**REQUIRED ACTION**
All of the entries should be restated word for word, but without their pictures.

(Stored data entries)
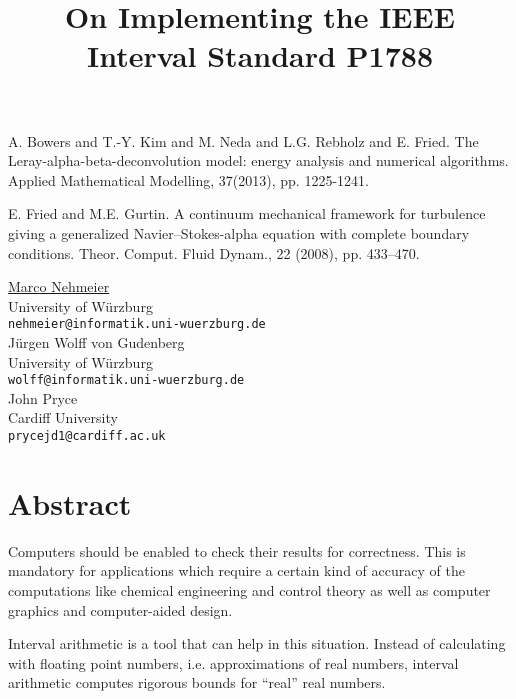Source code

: \documentclass[article,A4,11pt]{llncs}%
\begin{document}

\begin{thebibliography}{10}
{\sc A. Bowers and T.-Y. Kim and M. Neda and L.G. Rebholz and E. Fried}. {The Leray-alpha-beta-deconvolution model: energy analysis and numerical algorithms}. Applied Mathematical Modelling, 37(2013), pp. 1225-1241.

{\sc E. Fried and M.E. Gurtin}. {A continuum mechanical framework for turbulence giving a generalized Navier–Stokes-alpha equation with complete boundary conditions}. Theor. Comput. Fluid Dynam., 22 (2008), pp. 433–470.
\end{thebibliography}

\title{On Implementing  the IEEE Interval Standard P1788}
 \author{} \institute{}
\maketitle
\begin{center}
{\large \underline{Marco Nehmeier}}\\
University of W\"urzburg\\
{\tt nehmeier@informatik.uni-wuerzburg.de}
\\ \vspace{4mm}
{\large J\"urgen Wolff von Gudenberg}\\
University of W\"urzburg\\
{\tt wolff@informatik.uni-wuerzburg.de}
\\ \vspace{4mm}
{\large John Pryce}\\
Cardiff University\\
{\tt prycejd1@cardiff.ac.uk}
\end{center}

\section*{Abstract}
Computers should be enabled 
to check their results for correctness. 
This is mandatory for applications which require a certain kind of accuracy of 
the computations like chemical engineering 
and control theory  as well as computer graphics and computer-aided 
design. 
 
Interval arithmetic is a tool that can help in this situation. Instead of 
calculating with floating point numbers, i.e. approximations of real numbers, 
interval arithmetic computes rigorous bounds for ``real'' real numbers. 
\end{document}

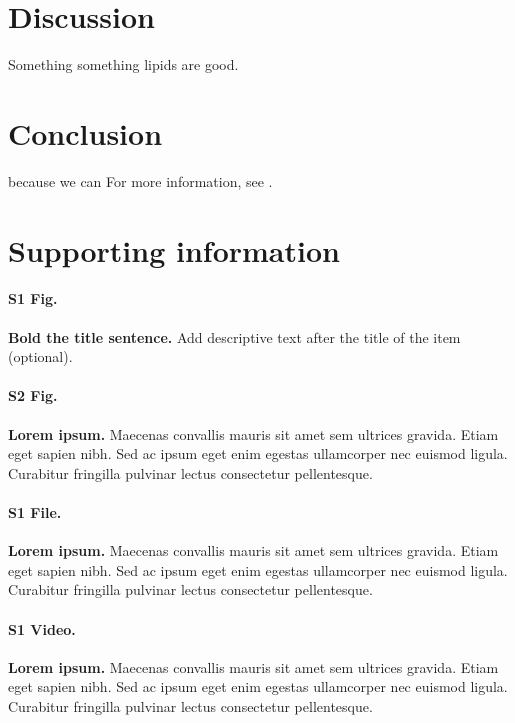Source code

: \documentclass[10pt,letterpaper]{article}
\begin{document}
\section*{Discussion}
Something something lipids are good. 


\section*{Conclusion}

because we can For more information, see .

\section*{Supporting information}

\paragraph*{S1 Fig.}
\label{S1_Fig}
{\bf Bold the title sentence.} Add descriptive text after the title of the item (optional).

\paragraph*{S2 Fig.}
\label{S2_Fig}
{\bf Lorem ipsum.} Maecenas convallis mauris sit amet sem ultrices gravida. Etiam eget sapien nibh. Sed ac ipsum eget enim egestas ullamcorper nec euismod ligula. Curabitur fringilla pulvinar lectus consectetur pellentesque.

\paragraph*{S1 File.}
\label{S1_File}
{\bf Lorem ipsum.}  Maecenas convallis mauris sit amet sem ultrices gravida. Etiam eget sapien nibh. Sed ac ipsum eget enim egestas ullamcorper nec euismod ligula. Curabitur fringilla pulvinar lectus consectetur pellentesque.

\paragraph*{S1 Video.}
\label{S1_Video}
{\bf Lorem ipsum.}  Maecenas convallis mauris sit amet sem ultrices gravida. Etiam eget sapien nibh. Sed ac ipsum eget enim egestas ullamcorper nec euismod ligula. Curabitur fringilla pulvinar lectus consectetur pellentesque.
\end{document}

**SOLUTION**
Source code

: \documentclass[article,A4,11pt]{llncs}%
\begin{document}

\begin{thebibliography}{10}
{\sc A. Bowers and T.-Y. Kim and M. Neda and L.G. Rebholz and E. Fried}. {The Leray-alpha-beta-deconvolution model: energy analysis and numerical algorithms}. Applied Mathematical Modelling, 37(2013), pp. 1225-1241.

{\sc E. Fried and M.E. Gurtin}. {A continuum mechanical framework for turbulence giving a generalized Navier–Stokes-alpha equation with complete boundary conditions}. Theor. Comput. Fluid Dynam., 22 (2008), pp. 433–470.
\end{thebibliography}

\title{On Implementing  the IEEE Interval Standard P1788}
 \author{} \institute{}
\maketitle
\begin{center}
{\large \underline{Marco Nehmeier}}\\
University of W\"urzburg\\
{\tt nehmeier@informatik.uni-wuerzburg.de}
\\ \vspace{4mm}
{\large J\"urgen Wolff von Gudenberg}\\
University of W\"urzburg\\
{\tt wolff@informatik.uni-wuerzburg.de}
\\ \vspace{4mm}
{\large John Pryce}\\
Cardiff University\\
{\tt prycejd1@cardiff.ac.uk}
\end{center}

\section*{Abstract}
Computers should be enabled 
to check their results for correctness. 
This is mandatory for applications which require a certain kind of accuracy of 
the computations like chemical engineering 
and control theory  as well as computer graphics and computer-aided 
design. 
 
Interval arithmetic is a tool that can help in this situation. Instead of 
calculating with floating point numbers, i.e. approximations of real numbers, 
interval arithmetic computes rigorous bounds for ``real'' real numbers. 
\end{document}

Source code

: \documentclass[10pt,letterpaper]{article}
\begin{document}
\section*{Discussion}
Something something lipids are good. 


\section*{Conclusion}

because we can For more information, see .

\section*{Supporting information}

\paragraph*{S1 Fig.}
\label{S1_Fig}
{\bf Bold the title sentence.} Add descriptive text after the title of the item (optional).

\paragraph*{S2 Fig.}
\label{S2_Fig}
{\bf Lorem ipsum.} Maecenas convallis mauris sit amet sem ultrices gravida. Etiam eget sapien nibh. Sed ac ipsum eget enim egestas ullamcorper nec euismod ligula. Curabitur fringilla pulvinar lectus consectetur pellentesque.

\paragraph*{S1 File.}
\label{S1_File}
{\bf Lorem ipsum.}  Maecenas convallis mauris sit amet sem ultrices gravida. Etiam eget sapien nibh. Sed ac ipsum eget enim egestas ullamcorper nec euismod ligula. Curabitur fringilla pulvinar lectus consectetur pellentesque.

\paragraph*{S1 Video.}
\label{S1_Video}
{\bf Lorem ipsum.}  Maecenas convallis mauris sit amet sem ultrices gravida. Etiam eget sapien nibh. Sed ac ipsum eget enim egestas ullamcorper nec euismod ligula. Curabitur fringilla pulvinar lectus consectetur pellentesque.
\end{document}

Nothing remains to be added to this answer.